PARIS (Reuters) - Des dizaines de milliers de salariés ont défilé en ordre dispersé en France à l'occasion du 1er-Mai, mais unis autour de la volonté de faire barrage à Nicolas Sarkozy.
En l'absence d'union syndicale et à cinq jours du second tour de la présidentielle, les dirigeants des grandes centrales syndicales ont eu le souci de placer ces traditionnels défilés de la Fête du Travail dans la perspective des grands rendez-vous sociaux attendus après les élections.
Ceci quel que soit le vainqueur - Ségolène Royal ou Nicolas Sarkozy - du scrutin présidentiel dimanche prochain.

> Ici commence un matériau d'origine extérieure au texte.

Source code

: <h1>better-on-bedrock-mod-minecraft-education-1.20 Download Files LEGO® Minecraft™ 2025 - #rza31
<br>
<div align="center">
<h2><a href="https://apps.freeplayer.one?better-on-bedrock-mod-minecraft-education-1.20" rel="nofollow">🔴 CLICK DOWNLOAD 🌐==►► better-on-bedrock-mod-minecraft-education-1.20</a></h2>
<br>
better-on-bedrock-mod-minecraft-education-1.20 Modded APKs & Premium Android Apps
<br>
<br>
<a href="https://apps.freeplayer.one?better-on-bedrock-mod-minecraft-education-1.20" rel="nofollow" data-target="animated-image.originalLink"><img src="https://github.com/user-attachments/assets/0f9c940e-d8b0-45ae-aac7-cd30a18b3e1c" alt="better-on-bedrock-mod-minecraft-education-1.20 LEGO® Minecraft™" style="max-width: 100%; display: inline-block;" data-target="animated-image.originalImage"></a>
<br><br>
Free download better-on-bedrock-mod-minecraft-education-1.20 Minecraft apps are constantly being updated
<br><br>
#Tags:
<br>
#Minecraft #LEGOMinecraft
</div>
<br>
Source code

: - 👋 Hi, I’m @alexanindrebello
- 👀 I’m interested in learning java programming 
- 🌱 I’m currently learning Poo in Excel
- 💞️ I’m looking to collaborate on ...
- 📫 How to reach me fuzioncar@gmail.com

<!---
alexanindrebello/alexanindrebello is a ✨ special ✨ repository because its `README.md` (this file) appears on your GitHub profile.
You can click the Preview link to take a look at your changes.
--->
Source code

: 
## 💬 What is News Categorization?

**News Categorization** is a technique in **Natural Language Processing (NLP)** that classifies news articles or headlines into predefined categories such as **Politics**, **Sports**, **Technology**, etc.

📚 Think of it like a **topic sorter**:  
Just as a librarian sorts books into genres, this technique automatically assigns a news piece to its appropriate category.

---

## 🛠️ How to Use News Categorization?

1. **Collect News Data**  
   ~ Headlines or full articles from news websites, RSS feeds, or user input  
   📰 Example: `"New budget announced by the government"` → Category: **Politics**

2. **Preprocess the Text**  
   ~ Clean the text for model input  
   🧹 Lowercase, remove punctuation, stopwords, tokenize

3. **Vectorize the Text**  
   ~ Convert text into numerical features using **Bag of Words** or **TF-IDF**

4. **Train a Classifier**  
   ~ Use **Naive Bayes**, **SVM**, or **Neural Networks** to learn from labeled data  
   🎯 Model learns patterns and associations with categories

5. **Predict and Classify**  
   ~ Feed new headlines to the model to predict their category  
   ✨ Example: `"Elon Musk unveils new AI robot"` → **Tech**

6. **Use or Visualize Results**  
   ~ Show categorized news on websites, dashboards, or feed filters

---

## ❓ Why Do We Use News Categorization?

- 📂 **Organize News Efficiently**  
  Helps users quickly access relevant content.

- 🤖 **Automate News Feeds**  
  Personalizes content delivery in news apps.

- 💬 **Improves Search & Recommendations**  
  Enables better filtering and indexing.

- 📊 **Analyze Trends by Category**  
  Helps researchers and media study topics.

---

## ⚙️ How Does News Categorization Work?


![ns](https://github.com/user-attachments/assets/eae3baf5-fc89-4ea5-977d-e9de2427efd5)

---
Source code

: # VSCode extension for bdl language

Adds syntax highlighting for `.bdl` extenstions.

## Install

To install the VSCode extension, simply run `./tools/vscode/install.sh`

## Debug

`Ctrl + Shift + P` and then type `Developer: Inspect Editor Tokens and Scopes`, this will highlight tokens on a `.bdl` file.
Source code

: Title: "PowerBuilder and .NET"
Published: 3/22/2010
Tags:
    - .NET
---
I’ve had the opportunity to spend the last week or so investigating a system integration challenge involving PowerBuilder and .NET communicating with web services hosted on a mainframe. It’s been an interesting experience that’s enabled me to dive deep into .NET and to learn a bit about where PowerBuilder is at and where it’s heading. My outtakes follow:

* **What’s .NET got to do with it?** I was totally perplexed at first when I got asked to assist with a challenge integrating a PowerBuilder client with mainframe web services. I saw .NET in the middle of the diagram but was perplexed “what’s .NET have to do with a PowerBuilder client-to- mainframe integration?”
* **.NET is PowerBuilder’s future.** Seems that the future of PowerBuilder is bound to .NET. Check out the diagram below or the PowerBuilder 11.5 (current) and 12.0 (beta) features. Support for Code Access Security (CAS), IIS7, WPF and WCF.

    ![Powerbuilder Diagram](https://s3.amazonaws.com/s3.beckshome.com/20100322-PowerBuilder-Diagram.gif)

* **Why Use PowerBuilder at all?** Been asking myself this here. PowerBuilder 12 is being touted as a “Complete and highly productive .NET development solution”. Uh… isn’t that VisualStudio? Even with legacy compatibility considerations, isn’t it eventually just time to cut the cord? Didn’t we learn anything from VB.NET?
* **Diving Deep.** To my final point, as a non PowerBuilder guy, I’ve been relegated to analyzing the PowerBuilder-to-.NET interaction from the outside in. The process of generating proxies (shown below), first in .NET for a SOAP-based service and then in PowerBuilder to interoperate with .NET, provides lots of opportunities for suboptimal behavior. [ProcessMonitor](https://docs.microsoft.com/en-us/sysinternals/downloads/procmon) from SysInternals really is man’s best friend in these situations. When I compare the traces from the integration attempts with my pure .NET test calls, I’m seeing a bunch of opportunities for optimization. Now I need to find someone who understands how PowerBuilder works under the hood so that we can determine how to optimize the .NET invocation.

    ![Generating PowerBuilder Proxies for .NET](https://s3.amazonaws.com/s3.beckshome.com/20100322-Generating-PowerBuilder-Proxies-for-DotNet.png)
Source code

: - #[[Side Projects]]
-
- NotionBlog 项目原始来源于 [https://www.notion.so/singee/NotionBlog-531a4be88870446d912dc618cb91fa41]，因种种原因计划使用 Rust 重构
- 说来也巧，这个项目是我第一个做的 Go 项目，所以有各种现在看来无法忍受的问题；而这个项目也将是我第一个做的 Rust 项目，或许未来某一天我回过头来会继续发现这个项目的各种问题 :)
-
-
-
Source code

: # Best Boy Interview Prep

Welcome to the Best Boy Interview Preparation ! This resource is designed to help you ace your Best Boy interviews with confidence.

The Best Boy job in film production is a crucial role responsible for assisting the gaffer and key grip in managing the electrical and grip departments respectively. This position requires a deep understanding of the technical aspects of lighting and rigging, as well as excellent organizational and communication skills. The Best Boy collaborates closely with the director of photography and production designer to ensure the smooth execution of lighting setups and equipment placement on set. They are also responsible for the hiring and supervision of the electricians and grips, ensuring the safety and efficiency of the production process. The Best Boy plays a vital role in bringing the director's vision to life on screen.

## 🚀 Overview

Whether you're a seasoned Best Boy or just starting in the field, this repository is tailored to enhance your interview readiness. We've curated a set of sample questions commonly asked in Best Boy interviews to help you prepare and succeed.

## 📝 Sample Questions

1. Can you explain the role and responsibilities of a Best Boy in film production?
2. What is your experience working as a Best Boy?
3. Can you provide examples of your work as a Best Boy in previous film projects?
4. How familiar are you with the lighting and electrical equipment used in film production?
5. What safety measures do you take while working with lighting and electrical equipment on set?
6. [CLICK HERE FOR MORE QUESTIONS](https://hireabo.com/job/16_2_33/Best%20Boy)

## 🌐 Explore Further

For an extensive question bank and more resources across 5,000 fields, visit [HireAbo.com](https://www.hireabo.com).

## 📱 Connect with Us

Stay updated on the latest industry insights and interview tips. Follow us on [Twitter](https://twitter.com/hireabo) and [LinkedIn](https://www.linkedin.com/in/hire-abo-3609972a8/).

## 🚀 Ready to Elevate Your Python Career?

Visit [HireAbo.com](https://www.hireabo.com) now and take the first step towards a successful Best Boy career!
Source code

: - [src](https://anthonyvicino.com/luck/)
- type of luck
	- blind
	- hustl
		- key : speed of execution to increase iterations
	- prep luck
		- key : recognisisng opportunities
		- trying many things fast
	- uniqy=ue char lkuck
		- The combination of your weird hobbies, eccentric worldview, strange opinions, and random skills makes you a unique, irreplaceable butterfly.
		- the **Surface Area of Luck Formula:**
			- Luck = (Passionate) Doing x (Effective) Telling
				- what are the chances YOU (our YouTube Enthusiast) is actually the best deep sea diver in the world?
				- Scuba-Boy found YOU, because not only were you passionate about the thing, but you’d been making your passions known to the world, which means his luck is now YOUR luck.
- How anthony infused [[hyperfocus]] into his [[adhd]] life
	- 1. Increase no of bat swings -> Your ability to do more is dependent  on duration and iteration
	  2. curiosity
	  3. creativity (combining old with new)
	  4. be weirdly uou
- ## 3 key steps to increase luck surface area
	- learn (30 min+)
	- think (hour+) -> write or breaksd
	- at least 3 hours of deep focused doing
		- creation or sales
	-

Nombre de défilés ont toutefois pris une nette tournure "anti-Sarko", beaucoup de manifestants affichant leur opposition au candidat de l'UMP, en tête des sondages pour l'élection du 6 mai.
Près de 250 rassemblements ont eu lieu sur l'ensemble du pays. Aucun défilé unitaire n'était organisé, comme c'est l'usage depuis des années mais à la différence de 2002.
Il y a cinq ans, le 1er-Mai avait pris un tour particulier, les syndicats participant à un défilé contre le Front national, dont le candidat, Jean-Marie Le Pen, avait à la surprise générale accédé au second tour provoquant un séisme politique.
A Paris, Bernard Thibault, secrétaire général de la CGT, était en tête d'un cortège de dizaines de milliers de personnes, 60.000 selon le syndicat, 25.000 d'après la préfecture de police, qui ont défilé de la place de la République à Nation..
Beaucoup de manifestants arboraient sur le torse des autocollants rouges avec écrit en lettres blanches "Anti-Sarko". La CGT a marché aux côtés des enseignants de la FSU et de l'Unsa ainsi qu'avec l'Unef (étudiants).
"EFFET BOOMERANG"
Bernard Thibault a dit espérer que ces défilés - la CGT a revendiqué 200.000 manifestants en France - donneraient du poids aux organisations syndicales "avant les premières rencontres avec les nouvelles équipes gouvernementales".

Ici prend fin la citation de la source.